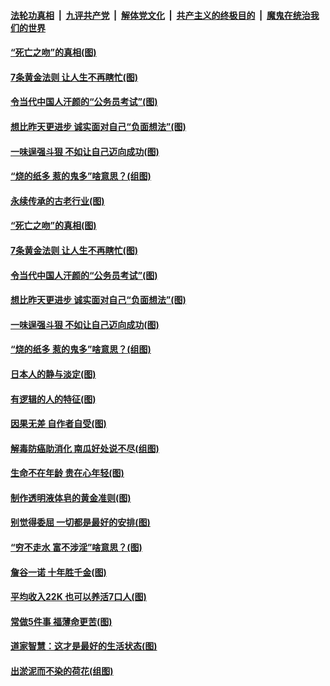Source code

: ####  [法轮功真相](../../../../basic/blob/master/README.md?t=07040631) &nbsp;|&nbsp; [九评共产党](../../../../9ping.md/blob/master/README.md?t=07040631) &nbsp;|&nbsp; [解体党文化](../../../../jtdwh.md/blob/master/README.md?t=07040631)  &nbsp;|&nbsp; [共产主义的终极目的](../../../../gczydzjmd.md/blob/master/README.md?t=07040631) &nbsp;|&nbsp; [魔鬼在统治我们的世界](../../../../mgztzwmdsj.md/blob/master/README.md?t=07040631) 

#### [“死亡之吻”的真相(图)](../pages/p8/938205.md?t=07040631) 

#### [7条黄金法则 让人生不再瞎忙(图)](../pages/p8/938472.md?t=07040631) 

#### [令当代中国人汗颜的“公务员考试”(图)](../pages/p8/938246.md?t=07040631) 

#### [想比昨天更进步 诚实面对自己“负面想法”(图)](../pages/p8/938419.md?t=07040631) 

#### [一味逞强斗狠 不如让自己迈向成功(图)](../pages/p8/937701.md?t=07040631) 

#### [“烧的纸多 惹的鬼多”啥意思？(组图)](../pages/p8/938393.md?t=07040631) 

#### [永续传承的古老行业(图)](../pages/p8/938548.md?t=07040631) 

#### [“死亡之吻”的真相(图)](../pages/p8/938205.md?t=07040631) 

#### [7条黄金法则 让人生不再瞎忙(图)](../pages/p8/938472.md?t=07040631) 

#### [令当代中国人汗颜的“公务员考试”(图)](../pages/p8/938246.md?t=07040631) 

#### [想比昨天更进步 诚实面对自己“负面想法”(图)](../pages/p8/938419.md?t=07040631) 

#### [一味逞强斗狠 不如让自己迈向成功(图)](../pages/p8/937701.md?t=07040631) 

#### [“烧的纸多 惹的鬼多”啥意思？(组图)](../pages/p8/938393.md?t=07040631) 

#### [日本人的静与淡定(图)](../pages/p8/936769.md?t=07040631) 

#### [有逻辑的人的特征(图)](../pages/p8/938239.md?t=07040631) 

#### [因果无差 自作者自受(图)](../pages/p8/938272.md?t=07040631) 

#### [解毒防癌助消化 南瓜好处说不尽(组图)](../pages/p8/937975.md?t=07040631) 

#### [生命不在年龄 贵在心年轻(图)](../pages/p8/937698.md?t=07040631) 

#### [制作透明液体皂的黄金准则(图)](../pages/p8/938207.md?t=07040631) 

#### [别觉得委屈 一切都是最好的安排(图)](../pages/p8/921940.md?t=07040631) 

#### [“穷不走水 富不涉淫”啥意思？(图)](../pages/p8/938176.md?t=07040631) 

#### [詹谷一诺 十年胜千金(图)](../pages/p8/937705.md?t=07040631) 

#### [平均收入22K 也可以养活7口人(图)](../pages/p8/938104.md?t=07040631) 

#### [常做5件事 福薄命更苦(图)](../pages/p8/937990.md?t=07040631) 

#### [道家智慧：这才是最好的生活状态(图)](../pages/p8/900827.md?t=07040631) 

#### [出淤泥而不染的荷花(组图)](../pages/p8/937863.md?t=07040631)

-*-*-

Every line between the one that contains "#### [制作透明液体皂的" and the last line of the listing, both included, should be retyped exactly, with nothing else added.

ANSWER TO THE EXERCISE ▸
#### [制作透明液体皂的黄金准则(图)](../pages/p8/938207.md?t=07040631) 

#### [别觉得委屈 一切都是最好的安排(图)](../pages/p8/921940.md?t=07040631) 

#### [“穷不走水 富不涉淫”啥意思？(图)](../pages/p8/938176.md?t=07040631) 

#### [詹谷一诺 十年胜千金(图)](../pages/p8/937705.md?t=07040631) 

#### [平均收入22K 也可以养活7口人(图)](../pages/p8/938104.md?t=07040631) 

#### [常做5件事 福薄命更苦(图)](../pages/p8/937990.md?t=07040631) 

#### [道家智慧：这才是最好的生活状态(图)](../pages/p8/900827.md?t=07040631) 

#### [出淤泥而不染的荷花(组图)](../pages/p8/937863.md?t=07040631)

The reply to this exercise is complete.